Urine flow cytometry is an adequate screening tool for urinary tract infections in children

Eur J Pediatr. 2019 Mar;178(3):363-368. doi: 10.1007/s00431-018-3307-7. Epub 2018 Dec 19.

Abstract

Diagnosing a urinary tract infection in children is often difficult due to non-specific symptoms and requires invasive and time-consuming procedures. Flow cytometry is a new and rapid method of analyzing urine to confirm or exclude UTIs. We have investigated the sensitivity and specificity of urine flow cytometry (Sysmex UF1000i) compared to conventional diagnostic techniques in a prospective study from January 1, 2014 until January 1, 2015. All children under 13 years of age with a suspicion of urinary tract infection were screened using both urine flow cytometry and urine culture. A urinary tract infection was defined as the combination of leukocyturia (≥ 25 leukocytes per μl) and a positive urine culture in the presence of clinical symptoms. A total number of 412 urine samples were collected, of which 63 cases (15.3%) were positive for a urinary tract infection. Receiver operating characteristic analysis showed an area under the curve of 0.97 (95% confidence interval h0.93-1.00) for the bacterial count. When using a cut-off value of 250 bacteria/μl in the presence of leukocyturia, the sensitivity for urinary tract infection is 0.97 with a negative predictive value of 97%, and the specificity is 0.91 with a positive predictive value of 90%.Conclusion: Flow cytometry-based bacterial and leukocyte count analysis is a time-efficient method of diagnosing or ruling out urinary tract infection in children, with a higher sensitivity and specificity than dipstick and microscopic analysis. What is known • Screening for urinary tract infections in children is difficult due to invasive and time-consuming procedures. • There is both over- and under-treatment of urinary tract infections due to the delays in accurate diagnosing.

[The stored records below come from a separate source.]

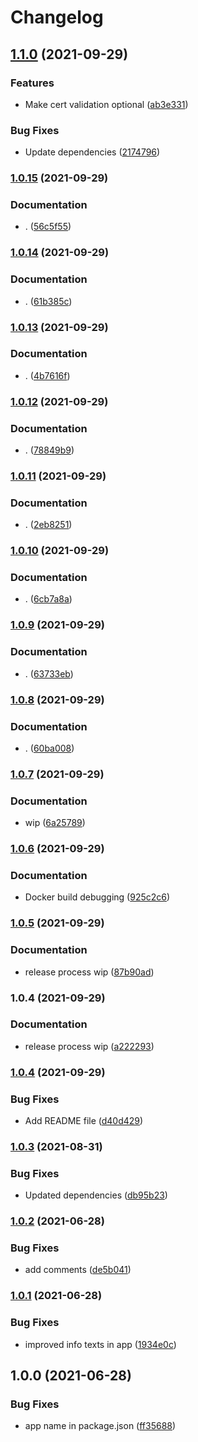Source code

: # Changelog

## [1.1.0](https://www.github.com/ptarmiganlabs/butler-sheet-icons/compare/butler-sheet-icons-v1.0.15...butler-sheet-icons-v1.1.0) (2021-09-29)


### Features

* Make cert validation optional ([ab3e331](https://www.github.com/ptarmiganlabs/butler-sheet-icons/commit/ab3e3315497b04c1103e28b170b3c90ee29d5ada))


### Bug Fixes

* Update dependencies ([2174796](https://www.github.com/ptarmiganlabs/butler-sheet-icons/commit/217479629841b3dbfa23ccc9d0449134c536342e))

### [1.0.15](https://www.github.com/ptarmiganlabs/butler-sheet-icons/compare/butler-sheet-icons-v1.0.14...butler-sheet-icons-v1.0.15) (2021-09-29)


### Documentation

* . ([56c5f55](https://www.github.com/ptarmiganlabs/butler-sheet-icons/commit/56c5f55582336f8e4940ebf3d3686638a959744a))

### [1.0.14](https://www.github.com/ptarmiganlabs/butler-sheet-icons/compare/butler-sheet-icons-v1.0.13...butler-sheet-icons-v1.0.14) (2021-09-29)


### Documentation

* . ([61b385c](https://www.github.com/ptarmiganlabs/butler-sheet-icons/commit/61b385c9df508582c7c0d22f2bc9b41fae352cdf))

### [1.0.13](https://www.github.com/ptarmiganlabs/butler-sheet-icons/compare/butler-sheet-icons-v1.0.12...butler-sheet-icons-v1.0.13) (2021-09-29)


### Documentation

* . ([4b7616f](https://www.github.com/ptarmiganlabs/butler-sheet-icons/commit/4b7616f03e2ca35830772ed6d1cb329182e7b1c1))

### [1.0.12](https://www.github.com/ptarmiganlabs/butler-sheet-icons/compare/butler-sheet-icons-v1.0.11...butler-sheet-icons-v1.0.12) (2021-09-29)


### Documentation

* . ([78849b9](https://www.github.com/ptarmiganlabs/butler-sheet-icons/commit/78849b97f8e95cb4077525568da6368c40b590c9))

### [1.0.11](https://www.github.com/ptarmiganlabs/butler-sheet-icons/compare/butler-sheet-icons-v1.0.10...butler-sheet-icons-v1.0.11) (2021-09-29)


### Documentation

* . ([2eb8251](https://www.github.com/ptarmiganlabs/butler-sheet-icons/commit/2eb8251207ff0acfc8914e584dcfcda4a8b0d81d))

### [1.0.10](https://www.github.com/ptarmiganlabs/butler-sheet-icons/compare/butler-sheet-icons-v1.0.9...butler-sheet-icons-v1.0.10) (2021-09-29)


### Documentation

* . ([6cb7a8a](https://www.github.com/ptarmiganlabs/butler-sheet-icons/commit/6cb7a8a4dc038be0408ca7233901544625e63836))

### [1.0.9](https://www.github.com/ptarmiganlabs/butler-sheet-icons/compare/butler-sheet-icons-v1.0.8...butler-sheet-icons-v1.0.9) (2021-09-29)


### Documentation

* . ([63733eb](https://www.github.com/ptarmiganlabs/butler-sheet-icons/commit/63733eb3759c91805fe83fb97ade805e2b70d2de))

### [1.0.8](https://www.github.com/ptarmiganlabs/butler-sheet-icons/compare/butler-sheet-icons-v1.0.7...butler-sheet-icons-v1.0.8) (2021-09-29)


### Documentation

* . ([60ba008](https://www.github.com/ptarmiganlabs/butler-sheet-icons/commit/60ba00849a47b73864ff36b8275b25fd19b7cff8))

### [1.0.7](https://www.github.com/ptarmiganlabs/butler-sheet-icons/compare/butler-sheet-icons-v1.0.6...butler-sheet-icons-v1.0.7) (2021-09-29)


### Documentation

* wip ([6a25789](https://www.github.com/ptarmiganlabs/butler-sheet-icons/commit/6a25789164bf57301e1aeca04002e0aa0bfb5d4e))

### [1.0.6](https://www.github.com/ptarmiganlabs/butler-sheet-icons/compare/butler-sheet-icons-v1.0.5...butler-sheet-icons-v1.0.6) (2021-09-29)


### Documentation

* Docker build debugging ([925c2c6](https://www.github.com/ptarmiganlabs/butler-sheet-icons/commit/925c2c630cd5349170b05e86803de84a429d6095))

### [1.0.5](https://www.github.com/ptarmiganlabs/butler-sheet-icons/compare/butler-sheet-icons-v1.0.4...butler-sheet-icons-v1.0.5) (2021-09-29)


### Documentation

* release process wip ([87b90ad](https://www.github.com/ptarmiganlabs/butler-sheet-icons/commit/87b90ad6b291b291fb323e02bfdcdc3a7daf5cb7))

### 1.0.4 (2021-09-29)


### Documentation

* release process wip ([a222293](https://www.github.com/ptarmiganlabs/butler-sheet-icons/commit/a22229325b321ee48042ce5eccb2bc86180f899e))

### [1.0.4](https://www.github.com/ptarmiganlabs/butler-sheet-icons/compare/v1.0.3...v1.0.4) (2021-09-29)


### Bug Fixes

* Add README file ([d40d429](https://www.github.com/ptarmiganlabs/butler-sheet-icons/commit/d40d429fcca5a5784271e91df540836220331255))

### [1.0.3](https://www.github.com/ptarmiganlabs/butler-sheet-icons/compare/v1.0.2...v1.0.3) (2021-08-31)


### Bug Fixes

* Updated dependencies ([db95b23](https://www.github.com/ptarmiganlabs/butler-sheet-icons/commit/db95b2326f7d2ffb54dd62bff5306edad4029da7))

### [1.0.2](https://www.github.com/ptarmiganlabs/butler-sheet-icons/compare/v1.0.1...v1.0.2) (2021-06-28)


### Bug Fixes

* add comments ([de5b041](https://www.github.com/ptarmiganlabs/butler-sheet-icons/commit/de5b04171c50fa83db940461700373acb0c80c8b))

### [1.0.1](https://www.github.com/ptarmiganlabs/butler-sheet-icons/compare/v1.0.0...v1.0.1) (2021-06-28)


### Bug Fixes

* improved info texts in app ([1934e0c](https://www.github.com/ptarmiganlabs/butler-sheet-icons/commit/1934e0ccae7789539debe65eee044587150b7229))

## 1.0.0 (2021-06-28)


### Bug Fixes

* app name in package.json ([ff35688](https://www.github.com/ptarmiganlabs/butler-sheet-icons/commit/ff356888ed513ff482dc41875bafffd0d2522de7))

What is new • Flow cytometry is a rapid and accurate method to provide useful information in the diagnosis of urinary tract infection in children. When negative, flow cytometry can exclude urinary tract infection in children with a high degree of confidence. When flow cytometry is positive, the possibility of a urinary tract infection in children is increased.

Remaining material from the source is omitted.